#### What you are asked to do:
Reproduce every record below exactly as written, leaving out any pictures.

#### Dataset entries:
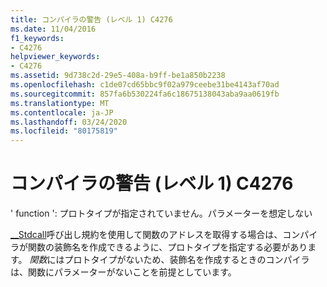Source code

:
 ```yaml
---
title: コンパイラの警告 (レベル 1) C4276
ms.date: 11/04/2016
f1_keywords:
- C4276
helpviewer_keywords:
- C4276
ms.assetid: 9d738c2d-29e5-408a-b9ff-be1a850b2238
ms.openlocfilehash: c1de07cd65bbc9f02a979ceebe31be4143af70ad
ms.sourcegitcommit: 857fa6b530224fa6c18675138043aba9aa0619fb
ms.translationtype: MT
ms.contentlocale: ja-JP
ms.lasthandoff: 03/24/2020
ms.locfileid: "80175819"
---
```

# <a name="compiler-warning-level-1-c4276"></a>コンパイラの警告 (レベル 1) C4276

' function ': プロトタイプが指定されていません。パラメーターを想定しない

[__Stdcall](../../cpp/stdcall.md)呼び出し規約を使用して関数のアドレスを取得する場合は、コンパイラが関数の装飾名を作成できるように、プロトタイプを指定する必要があります。 *関数*にはプロトタイプがないため、装飾名を作成するときのコンパイラは、関数にパラメーターがないことを前提としています。
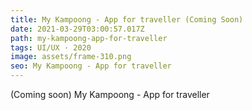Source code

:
 ```yaml
---
title: My Kampoong - App for traveller (Coming Soon)
date: 2021-03-29T03:00:57.017Z
path: my-kampoong-app-for-traveller
tags: UI/UX · 2020
image: assets/frame-310.png
seo: My Kampoong - App for traveller
---
```

(Coming soon) My Kampoong - App for traveller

#### Answer to the exercise:
Source code

:
 ```yaml
---
title: コンパイラの警告 (レベル 1) C4276
ms.date: 11/04/2016
f1_keywords:
- C4276
helpviewer_keywords:
- C4276
ms.assetid: 9d738c2d-29e5-408a-b9ff-be1a850b2238
ms.openlocfilehash: c1de07cd65bbc9f02a979ceebe31be4143af70ad
ms.sourcegitcommit: 857fa6b530224fa6c18675138043aba9aa0619fb
ms.translationtype: MT
ms.contentlocale: ja-JP
ms.lasthandoff: 03/24/2020
ms.locfileid: "80175819"
---
```

# <a name="compiler-warning-level-1-c4276"></a>コンパイラの警告 (レベル 1) C4276

' function ': プロトタイプが指定されていません。パラメーターを想定しない

[__Stdcall](../../cpp/stdcall.md)呼び出し規約を使用して関数のアドレスを取得する場合は、コンパイラが関数の装飾名を作成できるように、プロトタイプを指定する必要があります。 *関数*にはプロトタイプがないため、装飾名を作成するときのコンパイラは、関数にパラメーターがないことを前提としています。
Source code

:
 ```yaml
---
title: My Kampoong - App for traveller (Coming Soon)
date: 2021-03-29T03:00:57.017Z
path: my-kampoong-app-for-traveller
tags: UI/UX · 2020
image: assets/frame-310.png
seo: My Kampoong - App for traveller
---
```

(Coming soon) My Kampoong - App for traveller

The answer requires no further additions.